-- ABOUT THIS TASK --
Using the string "detection" as the key, pull each matching line out of the records below.

-- Opening Marker --

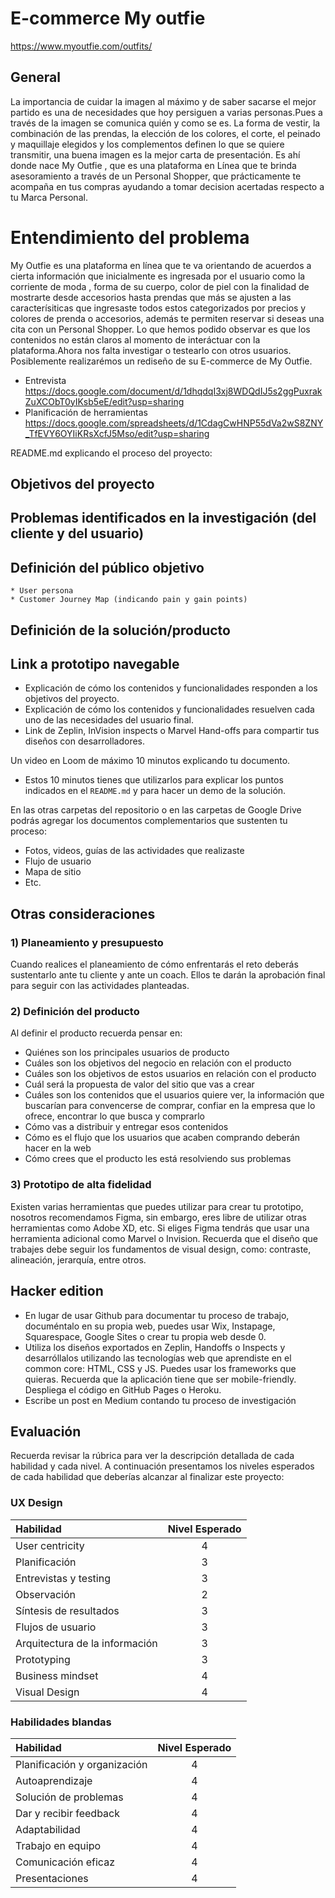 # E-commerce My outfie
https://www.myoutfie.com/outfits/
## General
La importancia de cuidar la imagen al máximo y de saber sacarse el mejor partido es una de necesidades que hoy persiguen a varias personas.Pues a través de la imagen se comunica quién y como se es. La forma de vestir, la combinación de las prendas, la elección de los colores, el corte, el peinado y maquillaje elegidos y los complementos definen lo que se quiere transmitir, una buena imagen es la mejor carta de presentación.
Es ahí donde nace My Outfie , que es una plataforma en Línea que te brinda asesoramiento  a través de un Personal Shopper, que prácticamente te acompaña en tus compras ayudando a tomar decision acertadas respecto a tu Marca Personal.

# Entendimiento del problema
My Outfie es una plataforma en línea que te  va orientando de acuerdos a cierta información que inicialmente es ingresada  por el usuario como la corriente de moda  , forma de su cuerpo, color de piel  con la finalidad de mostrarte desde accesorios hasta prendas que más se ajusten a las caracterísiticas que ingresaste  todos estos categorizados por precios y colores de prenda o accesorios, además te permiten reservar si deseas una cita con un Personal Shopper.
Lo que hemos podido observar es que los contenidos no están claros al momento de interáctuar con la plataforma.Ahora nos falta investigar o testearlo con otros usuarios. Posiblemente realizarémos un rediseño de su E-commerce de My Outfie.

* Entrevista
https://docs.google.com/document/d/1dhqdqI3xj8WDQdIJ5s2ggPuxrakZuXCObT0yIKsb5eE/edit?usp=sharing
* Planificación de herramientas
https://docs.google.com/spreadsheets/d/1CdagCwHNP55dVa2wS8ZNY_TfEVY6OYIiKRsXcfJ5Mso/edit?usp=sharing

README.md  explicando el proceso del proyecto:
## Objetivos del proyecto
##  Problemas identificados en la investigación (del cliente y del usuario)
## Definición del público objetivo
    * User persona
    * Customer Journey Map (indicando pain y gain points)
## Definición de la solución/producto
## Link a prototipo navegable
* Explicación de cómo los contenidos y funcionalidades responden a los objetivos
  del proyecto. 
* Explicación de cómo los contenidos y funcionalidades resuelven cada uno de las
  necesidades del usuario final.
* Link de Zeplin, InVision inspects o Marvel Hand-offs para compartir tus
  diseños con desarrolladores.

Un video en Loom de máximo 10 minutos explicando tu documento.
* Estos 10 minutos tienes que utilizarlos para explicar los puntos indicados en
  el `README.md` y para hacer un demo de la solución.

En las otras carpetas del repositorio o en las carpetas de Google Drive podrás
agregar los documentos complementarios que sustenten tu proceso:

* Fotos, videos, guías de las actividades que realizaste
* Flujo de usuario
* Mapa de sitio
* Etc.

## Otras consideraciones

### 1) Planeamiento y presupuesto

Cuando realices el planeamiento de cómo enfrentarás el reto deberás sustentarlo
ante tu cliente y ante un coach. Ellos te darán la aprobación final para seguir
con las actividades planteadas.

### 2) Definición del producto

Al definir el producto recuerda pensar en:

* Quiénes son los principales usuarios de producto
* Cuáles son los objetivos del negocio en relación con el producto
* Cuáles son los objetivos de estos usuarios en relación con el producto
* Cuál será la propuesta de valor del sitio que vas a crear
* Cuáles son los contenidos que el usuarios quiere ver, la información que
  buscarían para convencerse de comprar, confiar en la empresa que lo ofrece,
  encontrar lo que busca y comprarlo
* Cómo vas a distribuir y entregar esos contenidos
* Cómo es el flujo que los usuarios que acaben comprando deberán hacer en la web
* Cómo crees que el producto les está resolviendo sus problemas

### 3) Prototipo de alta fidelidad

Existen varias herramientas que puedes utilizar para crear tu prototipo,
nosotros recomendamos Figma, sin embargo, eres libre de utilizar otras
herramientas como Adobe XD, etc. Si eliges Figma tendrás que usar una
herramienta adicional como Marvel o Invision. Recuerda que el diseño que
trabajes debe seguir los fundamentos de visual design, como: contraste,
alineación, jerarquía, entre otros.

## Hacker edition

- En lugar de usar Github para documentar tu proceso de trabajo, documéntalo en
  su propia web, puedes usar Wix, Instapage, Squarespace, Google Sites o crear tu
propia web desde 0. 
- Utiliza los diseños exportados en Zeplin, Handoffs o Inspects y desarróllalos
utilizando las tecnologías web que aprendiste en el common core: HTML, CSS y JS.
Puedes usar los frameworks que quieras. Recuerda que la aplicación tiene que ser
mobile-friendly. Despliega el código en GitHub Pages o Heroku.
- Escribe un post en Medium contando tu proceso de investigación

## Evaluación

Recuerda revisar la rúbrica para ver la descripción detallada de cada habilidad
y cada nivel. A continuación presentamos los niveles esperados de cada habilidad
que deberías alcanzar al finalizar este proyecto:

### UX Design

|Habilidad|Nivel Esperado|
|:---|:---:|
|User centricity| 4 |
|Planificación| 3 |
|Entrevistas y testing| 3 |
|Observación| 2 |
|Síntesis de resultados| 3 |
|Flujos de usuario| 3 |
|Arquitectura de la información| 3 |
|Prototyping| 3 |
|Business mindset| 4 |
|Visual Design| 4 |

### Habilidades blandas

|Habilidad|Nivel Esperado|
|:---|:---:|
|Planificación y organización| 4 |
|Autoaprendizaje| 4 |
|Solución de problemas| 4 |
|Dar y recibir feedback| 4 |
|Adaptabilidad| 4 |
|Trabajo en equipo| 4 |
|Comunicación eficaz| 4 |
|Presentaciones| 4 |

-- Closing Marker --
-- Opening Marker --

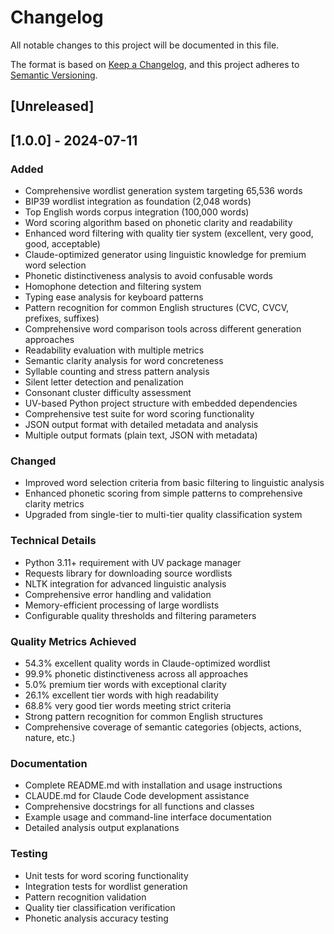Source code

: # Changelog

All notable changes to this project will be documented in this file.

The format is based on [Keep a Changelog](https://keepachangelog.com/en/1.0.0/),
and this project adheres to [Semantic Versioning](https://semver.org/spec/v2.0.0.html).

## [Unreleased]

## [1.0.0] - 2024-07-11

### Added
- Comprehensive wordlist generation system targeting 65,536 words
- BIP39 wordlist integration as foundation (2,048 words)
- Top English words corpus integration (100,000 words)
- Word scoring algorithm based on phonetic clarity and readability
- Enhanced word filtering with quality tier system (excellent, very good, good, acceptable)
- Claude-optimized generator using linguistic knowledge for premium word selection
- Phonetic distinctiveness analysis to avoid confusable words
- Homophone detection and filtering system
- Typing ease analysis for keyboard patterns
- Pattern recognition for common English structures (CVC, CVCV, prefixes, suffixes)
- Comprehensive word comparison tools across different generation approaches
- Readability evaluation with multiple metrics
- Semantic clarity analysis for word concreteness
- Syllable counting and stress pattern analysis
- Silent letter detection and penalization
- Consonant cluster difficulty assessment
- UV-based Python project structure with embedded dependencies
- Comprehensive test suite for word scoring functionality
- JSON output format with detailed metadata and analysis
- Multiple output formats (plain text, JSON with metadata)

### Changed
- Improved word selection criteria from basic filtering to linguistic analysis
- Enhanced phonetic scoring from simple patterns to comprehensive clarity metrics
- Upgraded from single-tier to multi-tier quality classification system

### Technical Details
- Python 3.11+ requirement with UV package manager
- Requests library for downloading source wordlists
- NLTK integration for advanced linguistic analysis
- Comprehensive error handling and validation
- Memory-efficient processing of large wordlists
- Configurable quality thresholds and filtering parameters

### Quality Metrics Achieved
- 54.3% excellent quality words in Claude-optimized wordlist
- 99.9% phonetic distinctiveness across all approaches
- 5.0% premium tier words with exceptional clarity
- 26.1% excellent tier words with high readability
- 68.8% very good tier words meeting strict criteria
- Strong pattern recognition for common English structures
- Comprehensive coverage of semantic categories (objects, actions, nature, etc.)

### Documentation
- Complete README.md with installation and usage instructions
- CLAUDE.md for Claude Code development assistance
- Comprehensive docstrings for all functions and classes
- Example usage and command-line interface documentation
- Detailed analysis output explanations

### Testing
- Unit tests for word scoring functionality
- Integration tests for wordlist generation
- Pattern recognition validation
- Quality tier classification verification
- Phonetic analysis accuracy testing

-- Closing Marker --

-- COMPLETED TASK --
- Homophone detection and filtering system
- Silent letter detection and penalization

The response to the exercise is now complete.